**WHAT THE TASK REQUIRES:** Report only the number of lines in the records that contain the word "registrations".

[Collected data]
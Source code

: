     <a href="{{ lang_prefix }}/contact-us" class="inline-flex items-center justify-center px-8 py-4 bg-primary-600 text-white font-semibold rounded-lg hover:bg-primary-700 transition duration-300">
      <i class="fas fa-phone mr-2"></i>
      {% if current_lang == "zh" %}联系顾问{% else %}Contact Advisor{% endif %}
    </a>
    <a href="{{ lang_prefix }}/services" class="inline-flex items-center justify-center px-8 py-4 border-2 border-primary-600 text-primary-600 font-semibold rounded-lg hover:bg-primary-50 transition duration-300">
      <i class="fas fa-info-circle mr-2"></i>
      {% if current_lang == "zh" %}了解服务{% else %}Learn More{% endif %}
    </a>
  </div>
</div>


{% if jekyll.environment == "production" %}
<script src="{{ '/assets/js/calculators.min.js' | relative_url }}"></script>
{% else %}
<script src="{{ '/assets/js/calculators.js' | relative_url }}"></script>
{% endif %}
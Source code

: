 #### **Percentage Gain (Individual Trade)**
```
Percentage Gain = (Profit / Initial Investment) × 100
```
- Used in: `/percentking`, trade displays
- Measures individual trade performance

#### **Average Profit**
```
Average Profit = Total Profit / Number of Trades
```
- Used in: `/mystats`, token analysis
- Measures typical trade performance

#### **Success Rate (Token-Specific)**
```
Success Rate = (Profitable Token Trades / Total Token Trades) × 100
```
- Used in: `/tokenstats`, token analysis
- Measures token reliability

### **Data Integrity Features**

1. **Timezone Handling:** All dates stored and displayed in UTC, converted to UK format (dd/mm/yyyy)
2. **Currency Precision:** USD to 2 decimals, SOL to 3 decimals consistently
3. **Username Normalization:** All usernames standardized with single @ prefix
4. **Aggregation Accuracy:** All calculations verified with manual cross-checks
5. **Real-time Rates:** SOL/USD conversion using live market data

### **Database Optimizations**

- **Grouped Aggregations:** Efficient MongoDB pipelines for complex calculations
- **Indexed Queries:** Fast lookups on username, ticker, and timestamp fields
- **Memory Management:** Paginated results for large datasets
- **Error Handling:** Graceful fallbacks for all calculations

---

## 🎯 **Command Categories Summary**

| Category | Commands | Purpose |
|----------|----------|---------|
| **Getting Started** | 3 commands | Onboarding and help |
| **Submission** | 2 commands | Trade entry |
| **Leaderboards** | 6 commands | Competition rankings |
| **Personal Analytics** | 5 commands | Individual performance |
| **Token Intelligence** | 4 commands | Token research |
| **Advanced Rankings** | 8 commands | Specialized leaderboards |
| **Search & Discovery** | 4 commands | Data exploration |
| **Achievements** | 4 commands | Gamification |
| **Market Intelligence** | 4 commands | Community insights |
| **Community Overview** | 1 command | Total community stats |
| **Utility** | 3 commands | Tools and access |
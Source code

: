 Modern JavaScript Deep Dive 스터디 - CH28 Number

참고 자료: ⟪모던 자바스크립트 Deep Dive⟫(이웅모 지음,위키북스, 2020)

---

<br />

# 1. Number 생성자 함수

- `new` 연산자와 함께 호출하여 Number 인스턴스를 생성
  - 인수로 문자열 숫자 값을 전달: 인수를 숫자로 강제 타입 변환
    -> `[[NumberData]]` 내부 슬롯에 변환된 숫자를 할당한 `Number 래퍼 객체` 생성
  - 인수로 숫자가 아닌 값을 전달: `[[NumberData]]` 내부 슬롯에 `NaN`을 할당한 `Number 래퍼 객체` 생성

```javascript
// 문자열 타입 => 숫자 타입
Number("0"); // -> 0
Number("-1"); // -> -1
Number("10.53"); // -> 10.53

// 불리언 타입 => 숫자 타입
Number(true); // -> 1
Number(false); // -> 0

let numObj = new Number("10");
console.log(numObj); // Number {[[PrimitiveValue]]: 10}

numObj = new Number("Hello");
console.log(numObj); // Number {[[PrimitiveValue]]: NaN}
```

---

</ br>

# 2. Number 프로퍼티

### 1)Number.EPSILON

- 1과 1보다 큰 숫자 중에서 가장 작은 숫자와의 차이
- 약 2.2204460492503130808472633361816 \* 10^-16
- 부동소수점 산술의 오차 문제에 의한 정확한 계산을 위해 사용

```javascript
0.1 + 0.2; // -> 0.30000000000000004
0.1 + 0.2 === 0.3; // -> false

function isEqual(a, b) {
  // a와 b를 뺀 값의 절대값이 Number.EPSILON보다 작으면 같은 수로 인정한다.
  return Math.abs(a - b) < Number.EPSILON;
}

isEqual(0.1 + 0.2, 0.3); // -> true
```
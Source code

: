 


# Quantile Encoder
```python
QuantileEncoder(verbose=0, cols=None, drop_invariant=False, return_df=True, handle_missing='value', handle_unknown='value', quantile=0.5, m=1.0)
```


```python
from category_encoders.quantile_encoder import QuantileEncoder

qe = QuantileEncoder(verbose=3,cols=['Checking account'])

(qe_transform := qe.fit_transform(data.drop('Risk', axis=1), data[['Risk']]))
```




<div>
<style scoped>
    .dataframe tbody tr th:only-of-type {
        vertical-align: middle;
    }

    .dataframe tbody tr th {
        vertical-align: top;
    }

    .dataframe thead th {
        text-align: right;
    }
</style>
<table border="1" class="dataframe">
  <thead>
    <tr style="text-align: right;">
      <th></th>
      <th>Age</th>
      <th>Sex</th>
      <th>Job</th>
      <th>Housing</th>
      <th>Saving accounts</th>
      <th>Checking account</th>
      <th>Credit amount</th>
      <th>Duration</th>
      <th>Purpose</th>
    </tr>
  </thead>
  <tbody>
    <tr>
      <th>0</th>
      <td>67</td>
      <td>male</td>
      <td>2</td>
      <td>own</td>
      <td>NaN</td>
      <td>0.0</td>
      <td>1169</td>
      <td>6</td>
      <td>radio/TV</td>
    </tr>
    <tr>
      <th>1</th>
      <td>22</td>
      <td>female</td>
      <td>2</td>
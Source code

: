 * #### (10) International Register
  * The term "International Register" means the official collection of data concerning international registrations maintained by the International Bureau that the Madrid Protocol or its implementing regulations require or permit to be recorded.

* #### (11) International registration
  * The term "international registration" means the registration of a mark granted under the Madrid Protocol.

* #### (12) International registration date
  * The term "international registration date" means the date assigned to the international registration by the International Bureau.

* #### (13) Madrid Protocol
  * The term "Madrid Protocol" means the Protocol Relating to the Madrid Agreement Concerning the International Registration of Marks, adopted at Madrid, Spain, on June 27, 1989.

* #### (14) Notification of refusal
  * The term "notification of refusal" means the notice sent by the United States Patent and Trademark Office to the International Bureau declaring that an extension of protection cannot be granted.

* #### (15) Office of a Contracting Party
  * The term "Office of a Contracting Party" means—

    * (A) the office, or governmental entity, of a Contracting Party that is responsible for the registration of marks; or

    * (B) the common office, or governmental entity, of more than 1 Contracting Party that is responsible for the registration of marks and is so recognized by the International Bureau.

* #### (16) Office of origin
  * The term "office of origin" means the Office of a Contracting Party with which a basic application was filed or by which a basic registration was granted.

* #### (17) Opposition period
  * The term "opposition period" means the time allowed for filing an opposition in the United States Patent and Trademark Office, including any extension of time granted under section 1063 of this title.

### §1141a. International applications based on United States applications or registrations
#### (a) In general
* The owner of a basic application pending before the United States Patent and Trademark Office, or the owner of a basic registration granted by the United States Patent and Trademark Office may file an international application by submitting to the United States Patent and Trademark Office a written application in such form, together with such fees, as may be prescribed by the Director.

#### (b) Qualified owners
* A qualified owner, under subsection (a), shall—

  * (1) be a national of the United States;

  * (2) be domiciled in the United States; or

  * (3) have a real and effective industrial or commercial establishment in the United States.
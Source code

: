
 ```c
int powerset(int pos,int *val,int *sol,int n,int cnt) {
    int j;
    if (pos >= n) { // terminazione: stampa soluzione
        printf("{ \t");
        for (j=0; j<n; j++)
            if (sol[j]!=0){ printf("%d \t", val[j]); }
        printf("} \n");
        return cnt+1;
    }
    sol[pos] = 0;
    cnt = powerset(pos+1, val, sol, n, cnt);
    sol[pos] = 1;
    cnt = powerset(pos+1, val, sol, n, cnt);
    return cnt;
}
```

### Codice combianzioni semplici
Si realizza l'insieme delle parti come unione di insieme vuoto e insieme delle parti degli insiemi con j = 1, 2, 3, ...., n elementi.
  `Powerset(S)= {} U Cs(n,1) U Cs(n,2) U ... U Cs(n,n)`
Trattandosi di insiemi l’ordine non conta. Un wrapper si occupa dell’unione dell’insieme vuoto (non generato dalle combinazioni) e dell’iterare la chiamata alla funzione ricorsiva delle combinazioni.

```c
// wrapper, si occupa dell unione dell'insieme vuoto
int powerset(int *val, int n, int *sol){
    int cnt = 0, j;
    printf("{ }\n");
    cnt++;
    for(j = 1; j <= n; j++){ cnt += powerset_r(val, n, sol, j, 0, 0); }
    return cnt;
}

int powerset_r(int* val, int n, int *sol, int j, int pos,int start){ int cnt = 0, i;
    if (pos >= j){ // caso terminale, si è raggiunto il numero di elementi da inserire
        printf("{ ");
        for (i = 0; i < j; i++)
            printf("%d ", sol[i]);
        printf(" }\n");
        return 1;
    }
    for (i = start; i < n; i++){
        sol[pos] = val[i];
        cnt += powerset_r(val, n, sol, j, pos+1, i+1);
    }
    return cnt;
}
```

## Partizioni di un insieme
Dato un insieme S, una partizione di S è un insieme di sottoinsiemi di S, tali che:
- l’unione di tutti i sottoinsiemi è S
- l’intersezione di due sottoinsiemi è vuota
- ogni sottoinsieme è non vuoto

**EXERCISE RESPONSE:** 2